On May 27, 2014, the U.S. Supreme Court delivered a 5-4 decision in the case State of Michigan v. Bay Mills Indian Community. A five justice majority issued a ruling that works in favor of the Bay Mills Indian Community. While a great deal of commentary is likely to be focused in the majority decision, this column is about the dissent by justices, Thomas, Alito, Ginsburg, and Scalia, and their tacit acknowledgment that a system of domination has been and is still being used by the United States against our nations and peoples. Here’s the damning sentence:

Despite the Indian tribes' subjection to the authority and protection of the United States Government, this Court has deemed them "domestic dependent nations" that retain limited attributes of their historic sovereignty. (emphasis added)

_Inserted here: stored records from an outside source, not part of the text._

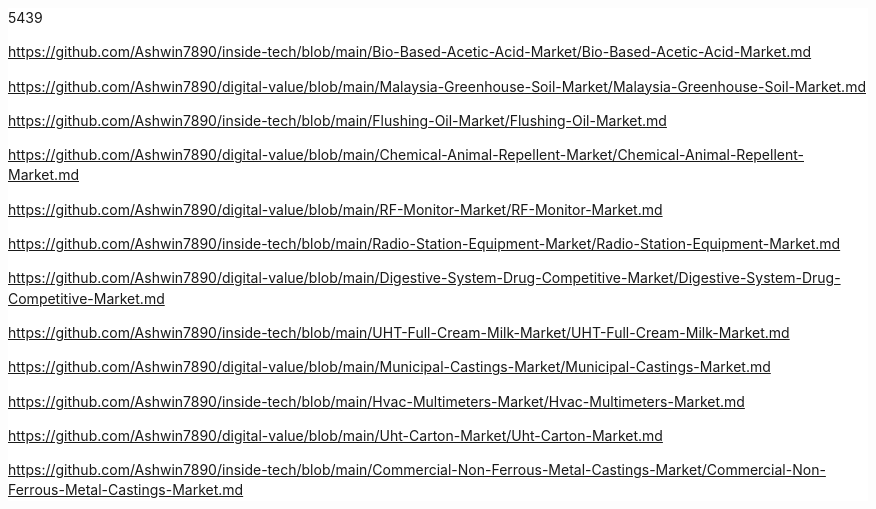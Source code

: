 5439</p><p><a href="https://github.com/Ashwin7890/inside-tech/blob/main/Bio-Based-Acetic-Acid-Market/Bio-Based-Acetic-Acid-Market.md">https://github.com/Ashwin7890/inside-tech/blob/main/Bio-Based-Acetic-Acid-Market/Bio-Based-Acetic-Acid-Market.md</a></p><p><a href="https://github.com/Ashwin7890/digital-value/blob/main/Malaysia-Greenhouse-Soil-Market/Malaysia-Greenhouse-Soil-Market.md">https://github.com/Ashwin7890/digital-value/blob/main/Malaysia-Greenhouse-Soil-Market/Malaysia-Greenhouse-Soil-Market.md</a></p><p><a href="https://github.com/Ashwin7890/inside-tech/blob/main/Flushing-Oil-Market/Flushing-Oil-Market.md">https://github.com/Ashwin7890/inside-tech/blob/main/Flushing-Oil-Market/Flushing-Oil-Market.md</a></p><p><a href="https://github.com/Ashwin7890/digital-value/blob/main/Chemical-Animal-Repellent-Market/Chemical-Animal-Repellent-Market.md">https://github.com/Ashwin7890/digital-value/blob/main/Chemical-Animal-Repellent-Market/Chemical-Animal-Repellent-Market.md</a></p><p><a href="https://github.com/Ashwin7890/digital-value/blob/main/RF-Monitor-Market/RF-Monitor-Market.md">https://github.com/Ashwin7890/digital-value/blob/main/RF-Monitor-Market/RF-Monitor-Market.md</a></p><p><a href="https://github.com/Ashwin7890/inside-tech/blob/main/Radio-Station-Equipment-Market/Radio-Station-Equipment-Market.md">https://github.com/Ashwin7890/inside-tech/blob/main/Radio-Station-Equipment-Market/Radio-Station-Equipment-Market.md</a></p><p><a href="https://github.com/Ashwin7890/digital-value/blob/main/Digestive-System-Drug-Competitive-Market/Digestive-System-Drug-Competitive-Market.md">https://github.com/Ashwin7890/digital-value/blob/main/Digestive-System-Drug-Competitive-Market/Digestive-System-Drug-Competitive-Market.md</a></p><p><a href="https://github.com/Ashwin7890/inside-tech/blob/main/UHT-Full-Cream-Milk-Market/UHT-Full-Cream-Milk-Market.md">https://github.com/Ashwin7890/inside-tech/blob/main/UHT-Full-Cream-Milk-Market/UHT-Full-Cream-Milk-Market.md</a></p><p><a href="https://github.com/Ashwin7890/digital-value/blob/main/Municipal-Castings-Market/Municipal-Castings-Market.md">https://github.com/Ashwin7890/digital-value/blob/main/Municipal-Castings-Market/Municipal-Castings-Market.md</a></p><p><a href="https://github.com/Ashwin7890/inside-tech/blob/main/Hvac-Multimeters-Market/Hvac-Multimeters-Market.md">https://github.com/Ashwin7890/inside-tech/blob/main/Hvac-Multimeters-Market/Hvac-Multimeters-Market.md</a></p><p><a href="https://github.com/Ashwin7890/digital-value/blob/main/Uht-Carton-Market/Uht-Carton-Market.md">https://github.com/Ashwin7890/digital-value/blob/main/Uht-Carton-Market/Uht-Carton-Market.md</a></p><p><a href="https://github.com/Ashwin7890/inside-tech/blob/main/Commercial-Non-Ferrous-Metal-Castings-Market/Commercial-Non-Ferrous-Metal-Castings-Market.md">https://github.com/Ashwin7890/inside-tech/blob/main/Commercial-Non-Ferrous-Metal-Castings-Market/Commercial-Non-Ferrous-Metal-Castings-Market.md</a></p>
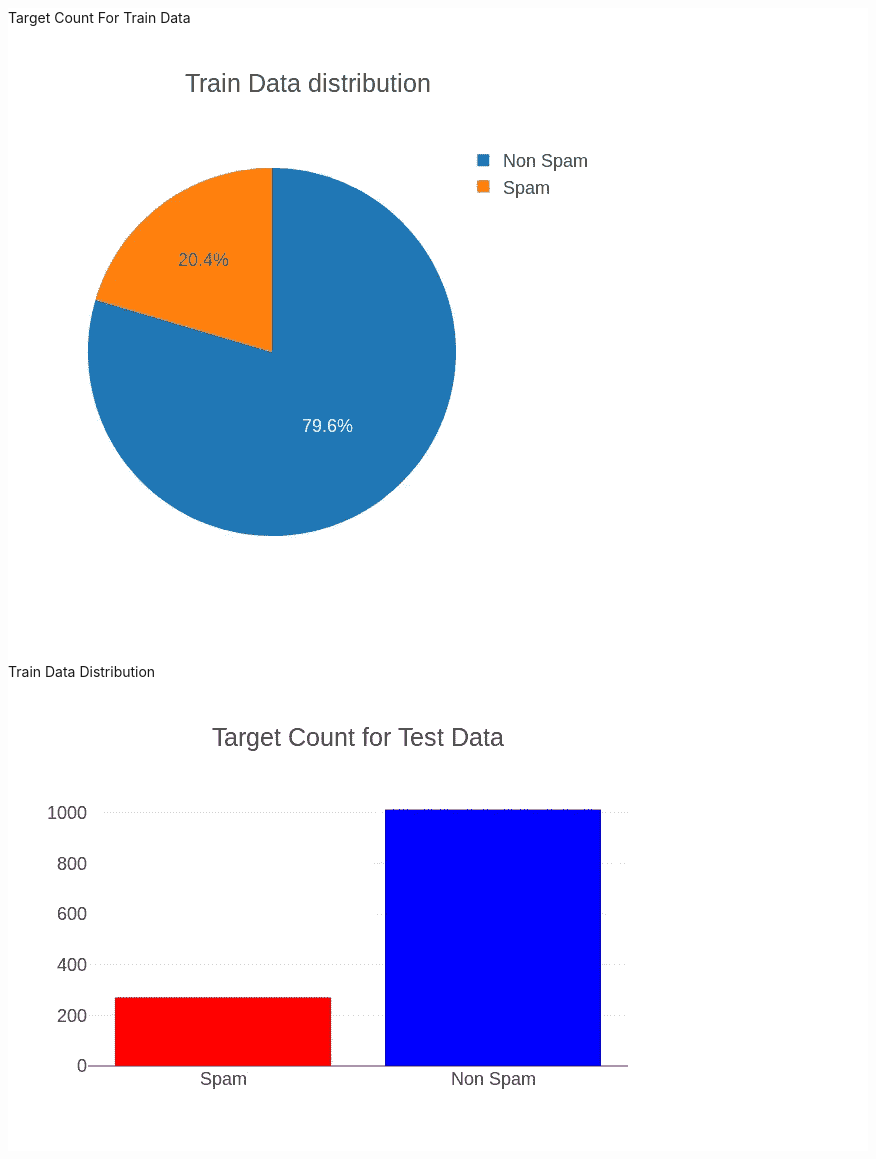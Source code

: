 Target Count For Train Data

![](img/97f8e5114e43b2982268bdc3675754f7.png)

Train Data Distribution

![](img/0a0caf92c05131230e80ae25c9414481.png)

A question arises: What kind of existence did our nations have before the onset of what Thomas, Alito, Ginsberg, and Scalia characterized as the “subjection” of our nations by the United States government? Answer: Our nations existed originally free and independent of any “subjecting” domination by political powers from Europe or by the U.S. government on the basis of a distinction between unbaptized “heathens” and “infidels” (our ancestors) and Christians (their ancestors).

Christian political powers considered themselves to have the right to take over, dominate, and subjugate lands that were inhabited by unbaptized nations and peoples so long as the lands were uninhabited and, or, not possessed by Christians. It is this history that the four dissenting justices are invoking by their use of the word “subjection” in their Bay Mills dissent.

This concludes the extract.